A Comparison of Alternative Encoding Mechanisms for Web Services
Min Cai, Shahram Ghandeharizadeh, Rolfe Schmidt, Saihong Song
Computer Science Department
University of Southern California
Los Angeles, California 90089-0781
{mincai,shahram,rrs,saihong}@usc.edu
Abstract
A web service is a
modular application that is published, advertised, discovered, and invoked
across a network, i.e., an Intranet or the Internet. It is based on a “software-as-services” model and may participate
as a component of other web services and applications. Binary and XML are two popular
encoding/decoding mechanisms for network messages. Binary encoding is used when performance is critical and XML encoding
is employed when interoperability with other web services and applications is
essential. With each, one may employ
compression to reduce message size prior to its transmission across the
network. These decisions have a
significant impact on response time and throughput. This paper reports on our experiences with a decision support
benchmark, TPC-H, using these alternatives on different hardware
platforms. We focus on queries and make
the following observations. First, when
the message size is large compared to the physical memory (RAM), XML encoding
diminishes response time because it inflates message size, causing the
operating system to write either a part or the entire message to disk. Compression reduces the message size and
enhances the throughput of a shared network.
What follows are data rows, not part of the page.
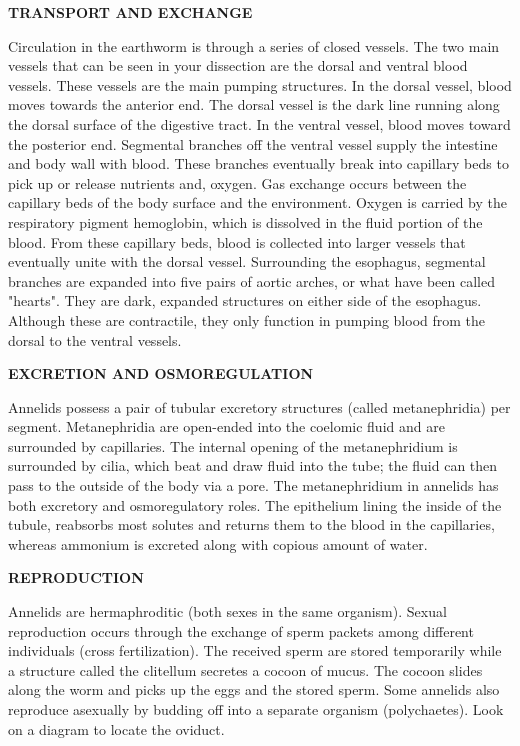 \documentclass[
]{book}
\begin{document}
\textbf{TRANSPORT AND EXCHANGE}

Circulation in the earthworm is through a series of closed vessels. The two main vessels that can
be seen in your dissection are the dorsal and ventral blood vessels. These vessels are the main
pumping structures. In the dorsal vessel, blood moves towards the anterior end. The dorsal vessel
is the dark line running along the dorsal surface of the digestive tract. In the ventral vessel, blood
moves toward the posterior end. Segmental branches off the ventral vessel supply the intestine
and body wall with blood. These branches eventually break into capillary beds to pick up or
release nutrients and, oxygen. Gas exchange occurs between the capillary beds of the body
surface and the environment. Oxygen is carried by the respiratory pigment hemoglobin, which is
dissolved in the fluid portion of the blood. From these capillary beds, blood is collected into larger
vessels that eventually unite with the dorsal vessel. Surrounding the esophagus, segmental branches are expanded into five pairs of aortic arches, or what have been called "hearts". They are dark, expanded structures on either side of the esophagus. Although these are contractile, they only function in pumping blood from the dorsal to the ventral vessels.

\textbf{EXCRETION AND OSMOREGULATION}

Annelids possess a pair of tubular excretory structures (called metanephridia) per segment.
Metanephridia are open-ended into the coelomic fluid and are surrounded by capillaries. The internal opening of the metanephridium is surrounded by cilia, which beat and draw fluid into the tube; the fluid can then pass to the outside of the body via a pore. The metanephridium in annelids has both excretory and osmoregulatory roles. The epithelium lining the inside of the tubule, reabsorbs most solutes and returns them to the blood in the capillaries, whereas ammonium is excreted along with copious amount of water.

\textbf{REPRODUCTION}

Annelids are hermaphroditic (both sexes in the same organism). Sexual reproduction occurs through the exchange of sperm packets among different individuals (cross fertilization). The received sperm are stored temporarily while a structure called the clitellum secretes a cocoon of mucus. The cocoon slides along the worm and picks up the eggs and the stored sperm. Some annelids also reproduce asexually by budding off into a separate organism (polychaetes). Look on a diagram to locate the oviduct.
\end{document}
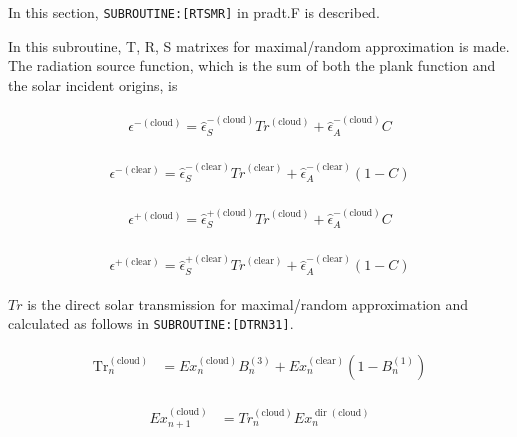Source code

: In this section, \texttt{SUBROUTINE:{[}RTSMR{]}} in pradt.F is described.

In this subroutine, T, R, S matrixes for maximal/random approximation is made. The radiation source function, which is the sum of both the plank function and the solar incident origins, is

\begin{eqnarray}
\begin{array}{l}
\epsilon^{-(\text {cloud})}=\hat{\epsilon}_{S}^{-(\text {cloud})} {Tr}^{(\text {cloud})}+\hat{\epsilon}_{A}^{-(\text {cloud})} C
\end{array}
\end{eqnarray}

\begin{eqnarray}
\begin{array}{l}
\epsilon^{-(\text {clear})}=\hat{\epsilon}_{S}^{-(\text {clear})}{Tr}^{(\text {clear})}+\hat{\epsilon}_{A}^{-(\text {clear})}(1-C)
\end{array}
\end{eqnarray}

\begin{eqnarray}
\begin{array}{l}
\epsilon^{+(\text {cloud})}=\hat{\epsilon}_{S}^{+(\text {cloud})}{Tr}^{(\text {cloud})}+\hat{\epsilon}_{A}^{-(\text {cloud})} C
\end{array}
\end{eqnarray}

\begin{eqnarray}
\begin{array}{l}
\epsilon^{+(\text {clear})}=\hat{\epsilon}_{S}^{+(\text {clear})}{Tr}^{(\text {clear})}+\hat{\epsilon}_{A}^{-(\text {clear})}(1-C)
\end{array}
\end{eqnarray}

\(Tr\) is the direct solar transmission for maximal/random approximation and calculated as follows in \texttt{SUBROUTINE:{[}DTRN31{]}}.

\begin{eqnarray}
\begin{aligned}
\operatorname{Tr}_{n}^{(\text {cloud})} &=E x_{n}^{(\text {cloud})} B_{n}^{(3)}+E x_{n}^{(\text {clear})}\left(1-B_{n}^{(1)}\right)
\end{aligned}
\end{eqnarray}

\begin{eqnarray}
\begin{aligned}
E x_{n+1}^{(\text {cloud})} &={Tr}_{n}^{(\text {cloud})} E x_{n}^{\operatorname{dir}(\text {cloud})}
\end{aligned}
\end{eqnarray}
With XML, we present numbers from XMill, a compression technique that
employs XML semantics. For queries that
produce a lot of XML data (more than a megabyte), XMill compressed XML messages
are smaller than the Zip compressed Binary messages. While this improves throughput of a networked environment with a
fixed bandwidth, XMill compressed messages are at times twice slower than Zip
compressed Binary messages. The
processor speed has a significant impact on the observed response times.
1. Introduction
Many organizations envision web services as an enabling component of Internet-scale computing. A web service is either a computation or an information service with a published interface. Its essence is a remote procedure call (RPC) that consumes and processes some input data in order to produce output data. It is a concept that renders web applications extensible: By identifying each component of a web application as a web service, an organization can combine these web services with others to rapidly develop new web applications. The new web application may consist of web services that span the boundaries of several (if not many) organizations.
Serialization is an integral component of both web services and network-centric database applications. It is the process of converting objects and their state information into a form appropriate for transmission across the network (and storage in a flat file). With a network connection, the receiving process consumes arriving messages, re-assembles the transmitted objects, and processes them. This process is termed de-serialization. Two common encoding mechanisms are XML and Binary. XML produces human readable text and is employed when interoperability with other web services and applications is essential. Binary produces streams that are compact and fast to parse, but not human-readable.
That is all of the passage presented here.